Riding safely is an all round approach to riding a motorcycle every day, every week and every year. Riding a motorcycle is like life on steroids. It plugs you into the real world in an immediate and direct way. And like life, there are no simple answers, as every situation is different, but yet there are better and worse ways to handle it. This chapter covers the basics, while the next chapters cover:
- Attitude. Attitude is everything.
- Readiness. Expect the unexpected.
- Conditions. Conditions change riding parameters.
- Situations. Recognizing accident situations is the key to avoiding them.
Few ride motorcycles only to be safe but equally few ride with a death wish. The choice made here is not fun or safety, but fun and safety. Riding and safety can go together. Don’t choose short term pleasure and long term pain, choose long term pleasure! Riding safely is for motorcyclists who enjoy riding and want to keep doing it.
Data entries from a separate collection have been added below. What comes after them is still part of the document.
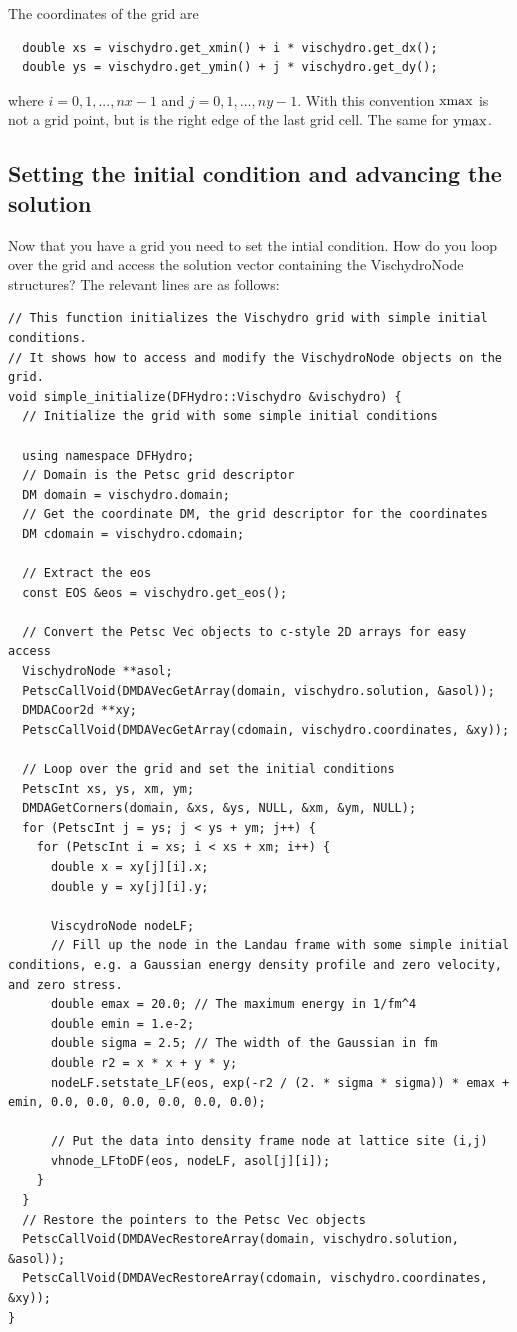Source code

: \documentclass[12pt]{article}
\begin{document}
The coordinates of the grid are 
\begin{verbatim}
  double xs = vischydro.get_xmin() + i * vischydro.get_dx();
  double ys = vischydro.get_ymin() + j * vischydro.get_dy();
\end{verbatim}
where $i=0,1,...,nx-1$ and $j=0,1,...,ny-1$. With this convention ${\rm xmax}$ is not a grid point, but is the right edge of the last grid cell.  The same for ${\rm ymax}$.




\subsection{Setting the initial condition and advancing the solution}
Now that you have a grid you need to set the intial condition. How do you loop over the grid and access the solution vector containing the VischydroNode structures? The relevant lines are as follows:


\begin{verbatim}
// This function initializes the Vischydro grid with simple initial conditions.
// It shows how to access and modify the VischydroNode objects on the grid.
void simple_initialize(DFHydro::Vischydro &vischydro) {
  // Initialize the grid with some simple initial conditions

  using namespace DFHydro;
  // Domain is the Petsc grid descriptor
  DM domain = vischydro.domain;
  // Get the coordinate DM, the grid descriptor for the coordinates
  DM cdomain = vischydro.cdomain;

  // Extract the eos
  const EOS &eos = vischydro.get_eos();

  // Convert the Petsc Vec objects to c-style 2D arrays for easy access
  VischydroNode **asol;
  PetscCallVoid(DMDAVecGetArray(domain, vischydro.solution, &asol));
  DMDACoor2d **xy;
  PetscCallVoid(DMDAVecGetArray(cdomain, vischydro.coordinates, &xy));

  // Loop over the grid and set the initial conditions
  PetscInt xs, ys, xm, ym;
  DMDAGetCorners(domain, &xs, &ys, NULL, &xm, &ym, NULL);
  for (PetscInt j = ys; j < ys + ym; j++) {
    for (PetscInt i = xs; i < xs + xm; i++) {
      double x = xy[j][i].x;
      double y = xy[j][i].y;

      ViscydroNode nodeLF;
      // Fill up the node in the Landau frame with some simple initial conditions, e.g. a Gaussian energy density profile and zero velocity, and zero stress. 
      double emax = 20.0; // The maximum energy in 1/fm^4
      double emin = 1.e-2;
      double sigma = 2.5; // The width of the Gaussian in fm
      double r2 = x * x + y * y;
      nodeLF.setstate_LF(eos, exp(-r2 / (2. * sigma * sigma)) * emax + emin, 0.0, 0.0, 0.0, 0.0, 0.0, 0.0);
      
      // Put the data into density frame node at lattice site (i,j)
      vhnode_LFtoDF(eos, nodeLF, asol[j][i]);
    }
  }
  // Restore the pointers to the Petsc Vec objects
  PetscCallVoid(DMDAVecRestoreArray(domain, vischydro.solution, &asol));
  PetscCallVoid(DMDAVecRestoreArray(cdomain, vischydro.coordinates, &xy));
}
\end{verbatim}
\end{document}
Should I follow your suggestions?
Not necessarily, as everyone is different. This site is what I do, but even I don’t do it all the time. So don’t blindly follow what this book says. The only way to take advice is to make it your own. Everyone has their style. Read mine, and if you find something useful, then take it up! Even if you only do one thing, it could save your life one day. Embrace the best and leave the rest. You are the rider, so you decide what you do.
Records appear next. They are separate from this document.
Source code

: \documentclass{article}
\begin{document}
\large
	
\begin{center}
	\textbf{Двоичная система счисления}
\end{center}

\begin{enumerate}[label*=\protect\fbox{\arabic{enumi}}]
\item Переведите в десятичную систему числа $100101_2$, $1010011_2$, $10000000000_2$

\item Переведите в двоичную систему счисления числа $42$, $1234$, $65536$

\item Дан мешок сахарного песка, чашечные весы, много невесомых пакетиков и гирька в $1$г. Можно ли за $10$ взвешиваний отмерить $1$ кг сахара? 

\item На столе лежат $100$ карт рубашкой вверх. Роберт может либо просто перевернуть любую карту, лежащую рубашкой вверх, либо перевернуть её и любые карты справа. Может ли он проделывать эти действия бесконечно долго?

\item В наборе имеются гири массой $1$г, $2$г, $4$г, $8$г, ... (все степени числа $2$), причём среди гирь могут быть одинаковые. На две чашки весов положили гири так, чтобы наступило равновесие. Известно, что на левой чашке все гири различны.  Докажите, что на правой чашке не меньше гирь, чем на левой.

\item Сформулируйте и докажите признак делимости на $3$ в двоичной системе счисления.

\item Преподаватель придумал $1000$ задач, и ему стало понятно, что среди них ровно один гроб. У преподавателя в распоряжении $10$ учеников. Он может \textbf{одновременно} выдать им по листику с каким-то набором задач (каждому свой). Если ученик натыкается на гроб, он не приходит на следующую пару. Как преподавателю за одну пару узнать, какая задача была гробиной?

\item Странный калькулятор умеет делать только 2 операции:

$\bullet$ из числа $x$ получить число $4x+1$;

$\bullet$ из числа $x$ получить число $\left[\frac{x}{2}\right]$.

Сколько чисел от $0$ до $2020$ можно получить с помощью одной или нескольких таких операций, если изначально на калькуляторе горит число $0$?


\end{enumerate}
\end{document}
Motorcycle safety is for everyone
This site is for motorcycle riders, but safety is for everyone, young and old, men and women. For example, few women ride motorcycles in America, but many women know men who ride , either as boyfriends, husbands, sons or fathers. If a man in your life rides, or wants to, he needs to ride safely. Give him this link. He may see the risks, and change his mind. If he is going to ride anyway, he might as well get good advice.
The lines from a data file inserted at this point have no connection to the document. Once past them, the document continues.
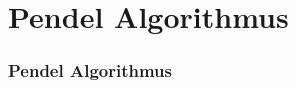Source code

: \section{Pendel Algorithmus}
\label{sec:pendel-algorithmus}

\begin{frame}
  \frametitle{Pendel Algorithmus}

\end{frame}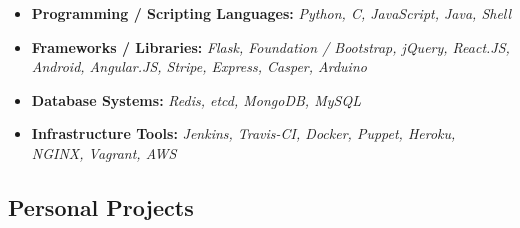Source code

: \documentclass[12pt,a4paper,sans]{moderncv}
\begin{document}
\begin{itemize}
\item{\textbf{Programming / Scripting Languages:} \textit{Python, C, JavaScript, Java, Shell}}
\vspace{3pt}


\item{\textbf{Frameworks / Libraries:}\textit{ Flask, Foundation / Bootstrap, jQuery, React.JS, Android, Angular.JS, Stripe, Express, Casper, Arduino}}
\vspace{3pt}

\item{\textbf{Database Systems:}\textit{ Redis, etcd, MongoDB, MySQL}}
\vspace{3pt}

\item{\textbf{Infrastructure Tools:}\textit{ Jenkins, Travis-CI, Docker, Puppet, Heroku, NGINX, Vagrant, AWS}}
\vspace{3pt}



\iffalse

\item{\textbf{Coursework:}
\textit{ Quantum Mechanics, Quantum Computing, Artificial Intelligence, Algorithms, Operating Systems Design, Systems Programming, Computer Architecture, Electricity and Magnetism, Internet Protocols, Solid State Physics, Database Management Systems, Astrophysics, Discrete Mathematics, Discrete Probability, Data Structures, Web Design.
}}

\fi 

\end{itemize}

\subsection{Personal Projects}
\vspace{5pt}
\end{document}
The principles described here apply to car drivers as well. If you drive a car and read this book, you will likely learn something. The chapter on Attitude applies as much to drivers as to riders, as does the chapter on Situations. When people talk of the “road carnage” they are not kidding. In 2003, 42,643 people died on US roads. Over forty thousand in one year! Compare that to the few thousands killed in Iraq or on 9/11. And for every death, many more are injured or maimed. Most of these deaths did NOT involve motorcycles. Vehicles affect safety, but the problem is mainly the “nut behind the wheel”. Mental not mechanical things cause most accidents – things like inattention, false perceptions and bad attitudes. This book is all about such things.
Riding dangerously?
Would a site called “Riding Dangerously: How to push your motorcycle to the limit and tempt death” be more successful? Maybe. But let other sites cover extreme riding and how to do wheelies. This site is for every day riders. If you want to ride safely to work every day in all weathers and traffic, then read on. From this point of view, a motorcycle doing a wheelie is like a bear who gets up on two legs and then decides to stand on one. It just isn’t a good idea. The bear can do it but whats the point? Riding safely is about riding a motorcycle for a long time by someone who has done just that. The aim is riding longevity not riding thrills. May you ride long and prosper.
Life is risk
Isn’t the best way to be safe not to ride a motorcycle at all? Well is the best way to live safely to not live at all? If you want no risk then don’t get out of bed in the morning. To minimize risk, you would have to spend each day in a padded room, like the girl in the movie “Final Destination”. That is not a good way to live, and in that movie, even that girl died. Life is inherently risky! To reduce risk by doing nothing means you have no life. Even TV couch-potatoes, who never do anything dangerous at all, die of obesity and heart attack!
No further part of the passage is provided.